Instructions to follow - Return the entries below verbatim. Pictures stay out.

________________

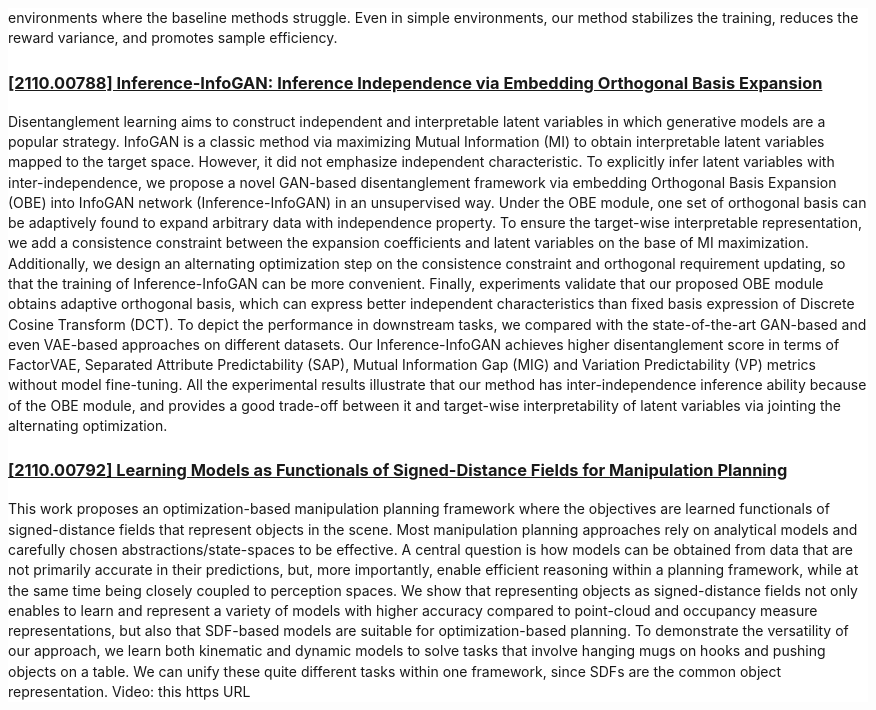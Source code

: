 environments where the baseline methods struggle. Even in simple environments,
our method stabilizes the training, reduces the reward variance, and promotes
sample efficiency.

    

### [[2110.00788] Inference-InfoGAN: Inference Independence via Embedding Orthogonal Basis Expansion](http://arxiv.org/abs/2110.00788)


  Disentanglement learning aims to construct independent and interpretable
latent variables in which generative models are a popular strategy. InfoGAN is
a classic method via maximizing Mutual Information (MI) to obtain interpretable
latent variables mapped to the target space. However, it did not emphasize
independent characteristic. To explicitly infer latent variables with
inter-independence, we propose a novel GAN-based disentanglement framework via
embedding Orthogonal Basis Expansion (OBE) into InfoGAN network
(Inference-InfoGAN) in an unsupervised way. Under the OBE module, one set of
orthogonal basis can be adaptively found to expand arbitrary data with
independence property. To ensure the target-wise interpretable representation,
we add a consistence constraint between the expansion coefficients and latent
variables on the base of MI maximization. Additionally, we design an
alternating optimization step on the consistence constraint and orthogonal
requirement updating, so that the training of Inference-InfoGAN can be more
convenient. Finally, experiments validate that our proposed OBE module obtains
adaptive orthogonal basis, which can express better independent characteristics
than fixed basis expression of Discrete Cosine Transform (DCT). To depict the
performance in downstream tasks, we compared with the state-of-the-art
GAN-based and even VAE-based approaches on different datasets. Our
Inference-InfoGAN achieves higher disentanglement score in terms of FactorVAE,
Separated Attribute Predictability (SAP), Mutual Information Gap (MIG) and
Variation Predictability (VP) metrics without model fine-tuning. All the
experimental results illustrate that our method has inter-independence
inference ability because of the OBE module, and provides a good trade-off
between it and target-wise interpretability of latent variables via jointing
the alternating optimization.

    

### [[2110.00792] Learning Models as Functionals of Signed-Distance Fields for Manipulation Planning](http://arxiv.org/abs/2110.00792)


  This work proposes an optimization-based manipulation planning framework
where the objectives are learned functionals of signed-distance fields that
represent objects in the scene. Most manipulation planning approaches rely on
analytical models and carefully chosen abstractions/state-spaces to be
effective. A central question is how models can be obtained from data that are
not primarily accurate in their predictions, but, more importantly, enable
efficient reasoning within a planning framework, while at the same time being
closely coupled to perception spaces. We show that representing objects as
signed-distance fields not only enables to learn and represent a variety of
models with higher accuracy compared to point-cloud and occupancy measure
representations, but also that SDF-based models are suitable for
optimization-based planning. To demonstrate the versatility of our approach, we
learn both kinematic and dynamic models to solve tasks that involve hanging
mugs on hooks and pushing objects on a table. We can unify these quite
different tasks within one framework, since SDFs are the common object
representation. Video: this https URL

________________

Exercise answer -
Source code

: environments where the baseline methods struggle. Even in simple environments,
our method stabilizes the training, reduces the reward variance, and promotes
sample efficiency.

    

### [[2110.00788] Inference-InfoGAN: Inference Independence via Embedding Orthogonal Basis Expansion](http://arxiv.org/abs/2110.00788)


  Disentanglement learning aims to construct independent and interpretable
latent variables in which generative models are a popular strategy. InfoGAN is
a classic method via maximizing Mutual Information (MI) to obtain interpretable
latent variables mapped to the target space. However, it did not emphasize
independent characteristic. To explicitly infer latent variables with
inter-independence, we propose a novel GAN-based disentanglement framework via
embedding Orthogonal Basis Expansion (OBE) into InfoGAN network
(Inference-InfoGAN) in an unsupervised way. Under the OBE module, one set of
orthogonal basis can be adaptively found to expand arbitrary data with
independence property. To ensure the target-wise interpretable representation,
we add a consistence constraint between the expansion coefficients and latent
variables on the base of MI maximization. Additionally, we design an
alternating optimization step on the consistence constraint and orthogonal
requirement updating, so that the training of Inference-InfoGAN can be more
convenient. Finally, experiments validate that our proposed OBE module obtains
adaptive orthogonal basis, which can express better independent characteristics
than fixed basis expression of Discrete Cosine Transform (DCT). To depict the
performance in downstream tasks, we compared with the state-of-the-art
GAN-based and even VAE-based approaches on different datasets. Our
Inference-InfoGAN achieves higher disentanglement score in terms of FactorVAE,
Separated Attribute Predictability (SAP), Mutual Information Gap (MIG) and
Variation Predictability (VP) metrics without model fine-tuning. All the
experimental results illustrate that our method has inter-independence
inference ability because of the OBE module, and provides a good trade-off
between it and target-wise interpretability of latent variables via jointing
the alternating optimization.

    

### [[2110.00792] Learning Models as Functionals of Signed-Distance Fields for Manipulation Planning](http://arxiv.org/abs/2110.00792)


  This work proposes an optimization-based manipulation planning framework
where the objectives are learned functionals of signed-distance fields that
represent objects in the scene. Most manipulation planning approaches rely on
analytical models and carefully chosen abstractions/state-spaces to be
effective. A central question is how models can be obtained from data that are
not primarily accurate in their predictions, but, more importantly, enable
efficient reasoning within a planning framework, while at the same time being
closely coupled to perception spaces. We show that representing objects as
signed-distance fields not only enables to learn and represent a variety of
models with higher accuracy compared to point-cloud and occupancy measure
representations, but also that SDF-based models are suitable for
optimization-based planning. To demonstrate the versatility of our approach, we
learn both kinematic and dynamic models to solve tasks that involve hanging
mugs on hooks and pushing objects on a table. We can unify these quite
different tasks within one framework, since SDFs are the common object
representation. Video: this https URL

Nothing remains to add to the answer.